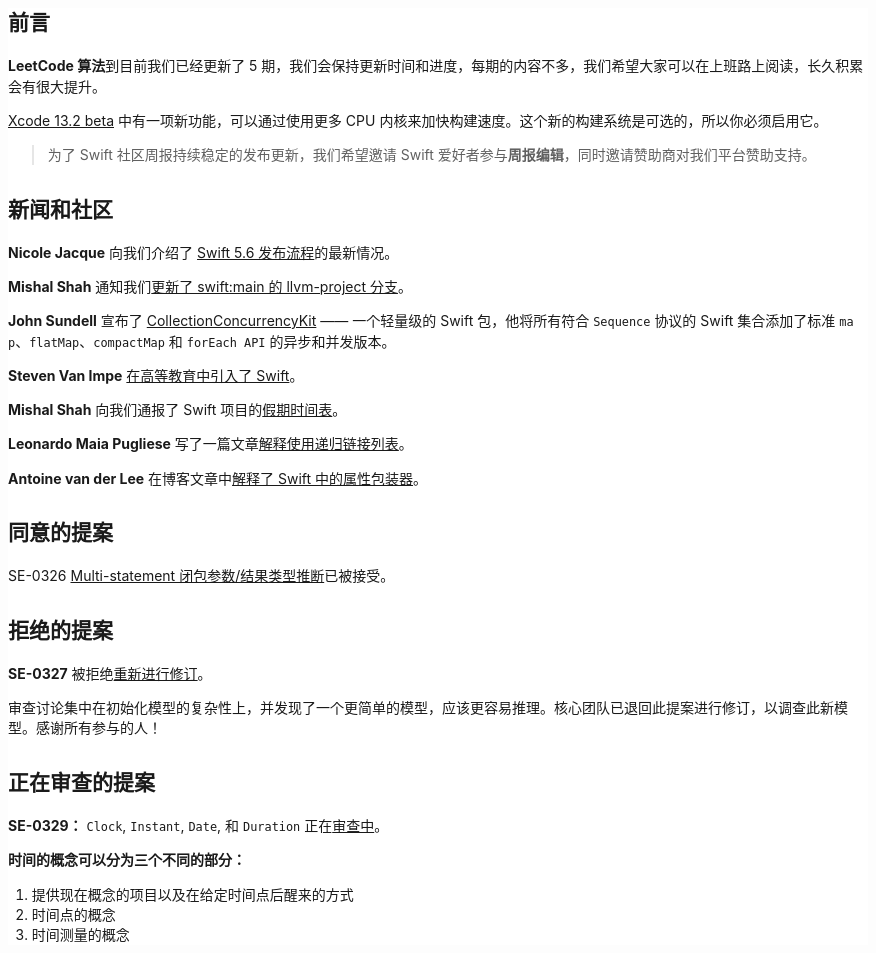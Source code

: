 
## 前言

**LeetCode 算法**到目前我们已经更新了 5 期，我们会保持更新时间和进度，每期的内容不多，我们希望大家可以在上班路上阅读，长久积累会有很大提升。

[Xcode 13.2 beta](https://developer.apple.com/documentation/xcode-release-notes/xcode-13_2-release-notes#Build-System "Xcode 13.2 beta") 中有一项新功能，可以通过使用更多 CPU 内核来加快构建速度。这个新的构建系统是可选的，所以你必须启用它。

> 为了 Swift 社区周报持续稳定的发布更新，我们希望邀请 Swift 爱好者参与**周报编辑**，同时邀请赞助商对我们平台赞助支持。

## 新闻和社区

**Nicole Jacque** 向我们介绍了 [Swift 5.6 发布流程](https://forums.swift.org/t/swift-5-6-release-process/53412 "Swift 5.6 Release Process")的最新情况。

**Mishal Shah** 通知我们[更新了 swift:main 的 llvm-project 分支](https://forums.swift.org/t/updating-llvm-project-branch-for-swift-main/53438 "Updating llvm-project branch for swift:main")。

**John Sundell** 宣布了 [CollectionConcurrencyKit](https://github.com/JohnSundell/CollectionConcurrencyKit "CollectionConcurrencyKit") —— 一个轻量级的 Swift 包，他将所有符合 `Sequence` 协议的 Swift 集合添加了标准 `map`、`flatMap`、`compactMap` 和 `forEach API` 的异步和并发版本。

**Steven Van Impe** [在高等教育中引入了 Swift](https://forums.swift.org/t/introducing-swift-in-higher-education/53445 "Introducing Swift in higher education")。

**Mishal Shah** 向我们通报了 Swift 项目的[假期时间表](https://forums.swift.org/t/holiday-schedule/53507 "Holiday Schedule")。

**Leonardo Maia Pugliese** 写了一篇文章[解释使用递归链接列表](https://holyswift.app/reverse-reverse-linked-list-linked-list-using-recursion "List : Using Recursion")。

**Antoine van der Lee** 在博客文章中[解释了 Swift 中的属性包装器](https://www.avanderlee.com/swift/property-wrappers/ "Property Wrappers in Swift explained with code examples")。

## 同意的提案

SE-0326 [Multi-statement 闭包参数/结果类型推断]( https://forums.swift.org/t/accepted-se-0326-multi-statement-closure-parameter-result-type-inference/53502 "Multi-statement closure parameter/result type inference")已被接受。

## 拒绝的提案

**SE-0327** 被拒绝[重新进行修订](https://forums.swift.org/t/returned-for-revision-se-0327-on-actors-and-initialization/53447 "SE-0327: On Actors and Initialization")。

审查讨论集中在初始化模型的复杂性上，并发现了一个更简单的模型，应该更容易推理。核心团队已退回此提案进行修订，以调查此新模型。感谢所有参与的人！

## 正在审查的提案

**SE-0329：** `Clock`, `Instant`, `Date`, 和 `Duration` 正在[审查中](https://forums.swift.org/t/se-0329-clock-instant-date-and-duration/53309 "Clock, Instant, Date, and Duration")。

**时间的概念可以分为三个不同的部分：**

1. 提供现在概念的项目以及在给定时间点后醒来的方式
2. 时间点的概念
3. 时间测量的概念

## INSTRUCTIONS TO FOLLOW
Give back an exact repeat of the lines from the top of the data through the line that holds "Jacque** 向我们介绍了 [Swift", both included, and omit pictures.

## ANSWER TO THIS PROBLEM
Source code

: 
## 前言

**LeetCode 算法**到目前我们已经更新了 5 期，我们会保持更新时间和进度，每期的内容不多，我们希望大家可以在上班路上阅读，长久积累会有很大提升。

[Xcode 13.2 beta](https://developer.apple.com/documentation/xcode-release-notes/xcode-13_2-release-notes#Build-System "Xcode 13.2 beta") 中有一项新功能，可以通过使用更多 CPU 内核来加快构建速度。这个新的构建系统是可选的，所以你必须启用它。

> 为了 Swift 社区周报持续稳定的发布更新，我们希望邀请 Swift 爱好者参与**周报编辑**，同时邀请赞助商对我们平台赞助支持。

## 新闻和社区

**Nicole Jacque** 向我们介绍了 [Swift 5.6 发布流程](https://forums.swift.org/t/swift-5-6-release-process/53412 "Swift 5.6 Release Process")的最新情况。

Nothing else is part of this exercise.